Objectives: To explore the efficacy of a tumour necrosis factor α (TNFα) inhibitor (etanercept, Enbrel) in patients with severe sciatica.

Methods: A pilot study of etanercept was conducted in patients admitted to hospital for acute severe sciatica. Ten consecutive patients received three subcutaneous injections of etanercept (25 mg every 3 days) in addition to standard analgesia. Response was evaluated at day 10 (T1) and week 6 (T2) using a visual analogue scale for leg pain (VASL) and for low back pain (VASB), and two validated functional scores: the Oswestry disability index (ODI) and the Roland Morris disability questionnaire (RMDQ). The control group consisted of 10 patients with severe sciatica, who took part in an observational study on IV methylprednisolone.
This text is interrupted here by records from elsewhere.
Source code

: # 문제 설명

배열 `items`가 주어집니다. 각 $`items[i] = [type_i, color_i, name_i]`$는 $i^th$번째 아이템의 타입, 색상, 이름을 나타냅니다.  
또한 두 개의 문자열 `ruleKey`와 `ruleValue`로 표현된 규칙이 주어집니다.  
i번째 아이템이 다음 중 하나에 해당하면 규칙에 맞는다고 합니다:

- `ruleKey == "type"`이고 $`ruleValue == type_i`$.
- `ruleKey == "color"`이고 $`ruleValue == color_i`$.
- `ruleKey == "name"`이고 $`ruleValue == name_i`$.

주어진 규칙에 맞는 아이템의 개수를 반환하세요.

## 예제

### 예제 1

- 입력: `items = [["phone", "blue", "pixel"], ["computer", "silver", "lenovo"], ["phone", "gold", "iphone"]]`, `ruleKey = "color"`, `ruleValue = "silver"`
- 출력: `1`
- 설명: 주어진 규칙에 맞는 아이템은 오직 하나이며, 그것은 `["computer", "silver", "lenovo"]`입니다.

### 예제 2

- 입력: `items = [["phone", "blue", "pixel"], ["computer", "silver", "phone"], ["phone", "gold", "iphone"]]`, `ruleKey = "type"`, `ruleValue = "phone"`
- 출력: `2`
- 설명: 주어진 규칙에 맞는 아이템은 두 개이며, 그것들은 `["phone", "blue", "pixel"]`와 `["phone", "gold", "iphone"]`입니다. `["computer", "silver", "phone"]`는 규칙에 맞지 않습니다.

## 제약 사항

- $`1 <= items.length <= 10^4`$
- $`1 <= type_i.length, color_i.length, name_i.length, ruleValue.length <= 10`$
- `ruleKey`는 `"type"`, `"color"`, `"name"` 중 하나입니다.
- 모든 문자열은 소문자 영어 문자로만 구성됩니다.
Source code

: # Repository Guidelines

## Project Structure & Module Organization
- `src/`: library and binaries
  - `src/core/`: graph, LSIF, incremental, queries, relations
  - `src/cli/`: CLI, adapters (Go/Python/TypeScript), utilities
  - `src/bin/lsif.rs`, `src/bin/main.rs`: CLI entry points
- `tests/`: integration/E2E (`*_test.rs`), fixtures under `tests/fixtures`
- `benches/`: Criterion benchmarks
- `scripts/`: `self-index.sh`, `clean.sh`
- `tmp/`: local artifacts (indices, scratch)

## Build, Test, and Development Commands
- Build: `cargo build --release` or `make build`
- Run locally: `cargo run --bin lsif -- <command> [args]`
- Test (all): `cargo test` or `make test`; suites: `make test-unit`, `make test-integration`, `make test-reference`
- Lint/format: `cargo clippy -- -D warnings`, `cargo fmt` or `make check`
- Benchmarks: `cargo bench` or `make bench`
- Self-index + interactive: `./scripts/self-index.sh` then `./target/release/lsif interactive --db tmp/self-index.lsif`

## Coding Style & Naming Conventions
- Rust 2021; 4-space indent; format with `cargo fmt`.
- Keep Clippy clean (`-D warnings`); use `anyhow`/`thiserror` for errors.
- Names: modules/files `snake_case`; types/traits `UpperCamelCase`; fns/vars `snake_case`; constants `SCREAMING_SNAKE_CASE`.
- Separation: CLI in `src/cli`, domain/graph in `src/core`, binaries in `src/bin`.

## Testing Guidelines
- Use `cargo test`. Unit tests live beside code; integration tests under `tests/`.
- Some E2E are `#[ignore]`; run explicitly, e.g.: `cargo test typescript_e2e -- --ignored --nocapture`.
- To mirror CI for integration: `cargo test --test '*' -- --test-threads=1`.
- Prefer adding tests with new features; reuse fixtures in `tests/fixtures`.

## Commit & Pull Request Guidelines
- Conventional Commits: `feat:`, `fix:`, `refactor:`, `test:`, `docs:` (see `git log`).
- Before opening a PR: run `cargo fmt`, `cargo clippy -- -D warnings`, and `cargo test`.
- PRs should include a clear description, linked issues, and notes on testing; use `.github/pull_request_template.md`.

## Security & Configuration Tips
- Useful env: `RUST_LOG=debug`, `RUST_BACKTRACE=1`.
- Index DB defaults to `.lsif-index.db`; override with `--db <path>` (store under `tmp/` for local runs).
Results: In the etanercept group all variables improved: VASB from 36 to 7; VASL from 74 to 12; RMDQ from 17.8 to 5.8, and ODI from 75.4 to 17.3; all p<0.001. Pain (VASL and VASB: p<0.001) and ODI (p<0.05) were significantly better in the etanercept group than in the methylprednisolone group.

Conclusion: In this open, historical group controlled study, patients with severe sciatica had sustained improvement after a short treatment with etanercept that was better than standard care plus a short course of methylprednisolone. These results suggest that inhibition of TNFα is beneficial in the treatment of sciatica and support a pathological role for TNFα in the pathogenesis of sciatica. These results need to be confirmed by a randomised controlled trial.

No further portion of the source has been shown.